Exercise
Copy each line of the following data that contains "hello".

Segment Start: Material for the task

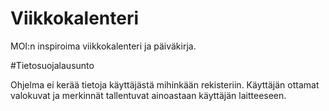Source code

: # Viikkokalenteri

MOI:n inspiroima viikkokalenteri ja päiväkirja.

#Tietosuojalausunto

Ohjelma ei kerää tietoja käyttäjästä mihinkään rekisteriin. Käyttäjän ottamat valokuvat ja merkinnät tallentuvat ainoastaan käyttäjän laitteeseen.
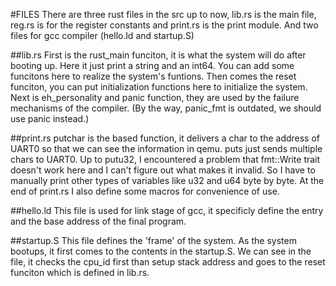 #FILES
There are three rust files in the src up to now, lib.rs is the main file, reg.rs is for the register constants and print.rs is the print module. And two files for gcc compiler (hello.ld and startup.S)

##lib.rs
First is the rust_main funciton, it is what the system will do after booting up. Here it just print a string and an int64. You can add some funcitons here to realize the system's funtions. Then comes the reset funciton, you can put initialization functions here to initialize the system. Next is eh_personality and panic function, they are used by the failure mechanisms of the compiler. (By the way, panic_fmt is outdated, we should use panic instead.)

##print.rs
putchar is the based function, it delivers a char to the address of UART0 so that we can see the information in qemu. puts just sends multiple chars to UART0. Up to putu32, I encountered a problem that fmt::Write trait doesn't work here and I can't figure out what makes it invalid. So I have to manually print other types of variables like u32 and u64 byte by byte. At the end of print.rs I also define some macros for convenience of use.

##hello.ld
This file is used for link stage of gcc, it specificly define the entry and the base address of the final program.

##startup.S This file defines the 'frame' of the system. As the system bootups, it first comes to the contents in the startup.S. We can see in the file, it checks the cpu_id first than setup stack address and goes to the reset funciton which is defined in lib.rs.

Segment End: Material for the task

Reply to the exercise
There are three rust files in the src up to now, lib.rs is the main file, reg.rs is for the register constants and print.rs is the print module. And two files for gcc compiler (hello.ld and startup.S)
##hello.ld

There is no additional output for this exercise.